February Expert Connects with Roberto Pieraccini

This month’s Jibo Expert Connects will be with Roberto Pieraccini, who heads our Advanced Conversational Technologies team. Roberto is a scientist, technologist, and author of the The Voice in the Machine. He has actively contributed to speech research and technology since 1981, and his experience spans from corporate research (AT&T Labs, IBM Research) to executive-level positions at both startups and industry leaders such as SpeechWorks, SpeechCycle, and (of course) Jibo!

Roberto and his team are responsible for Jibo’s speech, language and dialog capabilities, as well as the integration with other perceptual input/output channels for the platform. We’re very happy to have him on the Jibo team, and look forward to introducing him to our community of developers.

Roberto will provide a history and overview of speech technologies, designed to give you a high-level understanding of the technology as a whole, as well as insights into designing and building speech capabilities for Jibo.

This session is scheduled for Monday, February 13 at 1pm ET. We will publish the YouTube live stream link here in the forum and send it via email on the day of the event.

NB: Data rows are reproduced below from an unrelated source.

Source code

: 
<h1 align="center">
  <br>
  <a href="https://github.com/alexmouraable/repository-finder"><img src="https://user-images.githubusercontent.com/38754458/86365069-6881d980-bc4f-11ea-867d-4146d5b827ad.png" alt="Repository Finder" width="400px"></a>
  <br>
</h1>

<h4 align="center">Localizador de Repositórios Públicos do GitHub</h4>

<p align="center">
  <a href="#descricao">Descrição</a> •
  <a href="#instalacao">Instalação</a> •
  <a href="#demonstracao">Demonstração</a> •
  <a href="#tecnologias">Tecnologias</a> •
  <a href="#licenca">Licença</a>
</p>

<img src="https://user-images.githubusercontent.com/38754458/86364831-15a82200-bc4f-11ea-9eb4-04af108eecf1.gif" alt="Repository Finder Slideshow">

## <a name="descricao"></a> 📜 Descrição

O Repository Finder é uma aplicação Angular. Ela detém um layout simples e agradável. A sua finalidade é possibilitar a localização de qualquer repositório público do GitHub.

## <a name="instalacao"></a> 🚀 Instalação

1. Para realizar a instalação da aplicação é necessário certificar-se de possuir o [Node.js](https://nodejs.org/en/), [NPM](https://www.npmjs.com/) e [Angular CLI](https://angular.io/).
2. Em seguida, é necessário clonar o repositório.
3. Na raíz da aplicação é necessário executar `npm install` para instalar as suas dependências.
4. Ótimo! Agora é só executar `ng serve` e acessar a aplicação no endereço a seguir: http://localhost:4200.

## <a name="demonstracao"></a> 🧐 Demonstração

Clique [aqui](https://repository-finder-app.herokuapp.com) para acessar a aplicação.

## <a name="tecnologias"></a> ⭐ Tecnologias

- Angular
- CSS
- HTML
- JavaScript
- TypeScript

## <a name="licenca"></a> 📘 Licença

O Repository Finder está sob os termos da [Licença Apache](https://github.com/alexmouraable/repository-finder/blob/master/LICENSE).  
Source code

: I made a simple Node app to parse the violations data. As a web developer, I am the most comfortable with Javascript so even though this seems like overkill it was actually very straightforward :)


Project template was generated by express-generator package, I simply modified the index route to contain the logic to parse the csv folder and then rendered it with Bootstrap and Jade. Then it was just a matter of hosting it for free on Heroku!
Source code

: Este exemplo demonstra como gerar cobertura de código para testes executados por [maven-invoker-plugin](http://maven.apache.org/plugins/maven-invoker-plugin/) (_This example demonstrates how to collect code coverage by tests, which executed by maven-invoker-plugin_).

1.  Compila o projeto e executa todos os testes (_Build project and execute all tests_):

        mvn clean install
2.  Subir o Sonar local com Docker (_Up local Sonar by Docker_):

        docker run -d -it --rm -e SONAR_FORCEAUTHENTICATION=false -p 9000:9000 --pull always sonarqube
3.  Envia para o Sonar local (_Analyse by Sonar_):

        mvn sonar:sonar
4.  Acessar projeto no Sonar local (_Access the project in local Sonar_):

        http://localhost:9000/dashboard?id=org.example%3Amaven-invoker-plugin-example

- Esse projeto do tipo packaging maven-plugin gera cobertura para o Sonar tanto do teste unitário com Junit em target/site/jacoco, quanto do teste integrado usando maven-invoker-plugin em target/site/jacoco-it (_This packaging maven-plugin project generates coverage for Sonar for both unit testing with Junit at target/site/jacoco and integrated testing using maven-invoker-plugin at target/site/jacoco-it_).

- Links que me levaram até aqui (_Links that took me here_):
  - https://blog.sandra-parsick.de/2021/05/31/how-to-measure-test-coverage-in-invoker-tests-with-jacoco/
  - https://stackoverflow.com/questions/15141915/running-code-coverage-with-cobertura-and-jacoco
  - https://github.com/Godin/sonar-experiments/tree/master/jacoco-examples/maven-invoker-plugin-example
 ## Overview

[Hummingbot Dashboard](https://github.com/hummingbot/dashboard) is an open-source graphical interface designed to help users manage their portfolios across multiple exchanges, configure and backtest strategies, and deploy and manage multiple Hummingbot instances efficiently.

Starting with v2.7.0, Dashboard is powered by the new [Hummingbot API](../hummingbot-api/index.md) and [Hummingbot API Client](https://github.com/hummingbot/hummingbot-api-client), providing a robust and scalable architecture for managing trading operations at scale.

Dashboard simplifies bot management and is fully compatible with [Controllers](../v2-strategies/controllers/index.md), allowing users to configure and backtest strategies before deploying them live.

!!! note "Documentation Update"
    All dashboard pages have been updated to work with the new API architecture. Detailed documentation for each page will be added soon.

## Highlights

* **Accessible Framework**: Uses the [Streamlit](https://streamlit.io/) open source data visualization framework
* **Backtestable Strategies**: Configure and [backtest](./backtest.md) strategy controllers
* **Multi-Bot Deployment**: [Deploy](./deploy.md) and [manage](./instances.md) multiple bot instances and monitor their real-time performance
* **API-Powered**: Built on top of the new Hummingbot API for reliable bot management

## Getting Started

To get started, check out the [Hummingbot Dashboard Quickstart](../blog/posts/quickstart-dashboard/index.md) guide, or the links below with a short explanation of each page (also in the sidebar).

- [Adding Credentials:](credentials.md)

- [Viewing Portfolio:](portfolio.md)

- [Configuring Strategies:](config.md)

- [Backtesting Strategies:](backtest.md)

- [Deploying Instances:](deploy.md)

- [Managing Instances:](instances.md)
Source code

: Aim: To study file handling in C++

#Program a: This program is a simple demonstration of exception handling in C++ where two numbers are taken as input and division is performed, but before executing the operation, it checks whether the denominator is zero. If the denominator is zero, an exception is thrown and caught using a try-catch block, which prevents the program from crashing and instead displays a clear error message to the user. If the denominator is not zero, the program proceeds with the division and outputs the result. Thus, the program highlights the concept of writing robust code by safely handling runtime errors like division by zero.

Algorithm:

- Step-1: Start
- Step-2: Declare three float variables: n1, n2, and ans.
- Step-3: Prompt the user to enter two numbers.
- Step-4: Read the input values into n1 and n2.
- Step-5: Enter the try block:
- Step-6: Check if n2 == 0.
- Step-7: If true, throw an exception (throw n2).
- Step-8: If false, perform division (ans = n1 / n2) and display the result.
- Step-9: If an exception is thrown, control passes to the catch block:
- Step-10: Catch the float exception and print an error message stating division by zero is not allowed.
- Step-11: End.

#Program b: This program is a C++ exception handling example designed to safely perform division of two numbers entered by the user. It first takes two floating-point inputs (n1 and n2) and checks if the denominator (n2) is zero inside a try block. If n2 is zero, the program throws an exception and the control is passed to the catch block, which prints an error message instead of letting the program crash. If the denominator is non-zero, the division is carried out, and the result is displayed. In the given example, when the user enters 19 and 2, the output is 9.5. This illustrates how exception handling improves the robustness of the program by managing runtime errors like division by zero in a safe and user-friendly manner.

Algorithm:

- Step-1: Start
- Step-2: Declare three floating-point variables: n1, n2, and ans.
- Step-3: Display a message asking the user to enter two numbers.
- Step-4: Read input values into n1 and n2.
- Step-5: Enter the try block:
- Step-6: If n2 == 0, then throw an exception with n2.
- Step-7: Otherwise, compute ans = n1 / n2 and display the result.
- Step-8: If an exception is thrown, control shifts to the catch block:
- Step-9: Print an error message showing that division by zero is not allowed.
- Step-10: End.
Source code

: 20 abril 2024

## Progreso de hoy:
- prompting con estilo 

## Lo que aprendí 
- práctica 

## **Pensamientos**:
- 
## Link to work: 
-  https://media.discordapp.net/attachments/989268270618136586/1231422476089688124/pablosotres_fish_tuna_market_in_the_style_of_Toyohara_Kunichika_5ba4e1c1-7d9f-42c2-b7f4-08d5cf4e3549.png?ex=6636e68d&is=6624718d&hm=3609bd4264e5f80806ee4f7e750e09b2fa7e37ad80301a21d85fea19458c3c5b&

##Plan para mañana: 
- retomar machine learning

We invite you to reply to this thread to post your questions for Roberto in advance, and we will work to address them as part of the session.

Because we want to get to all of your excellent questions on the topic of speech, we ask that you send any general questions about Jibo or your Jibo account to support@jibo.com. This will allow Roberto and our moderators to focus in on the topic at hand during the live stream.

See you Monday!


Thinking about today’s expert Connect I have 3 questions for input.

  1. Is Jibo Inc. working on collaborations with speech systems. (Google Voice speaks & understands Dutch), or is everything developed in house?

  2. Can we as developer community contribute in any way to make him speak other languages faster ?

  3. Thinking of the other public places where I will introduce Jibo here, there are some places where there is not much inter action with Jibo speech wise. It would be easier to deliver in those places and tackle the speech difficulty we’re facing right now.

I look out to the Expert connect today ! CU there…

Sander Huisman @ Minute Bar



When developing content to be spoken or speech rules, how can we determine what words or sounds are supported? Following that, how can we teach or inform Jibo how to recognize or speak these unsupported words or sounds?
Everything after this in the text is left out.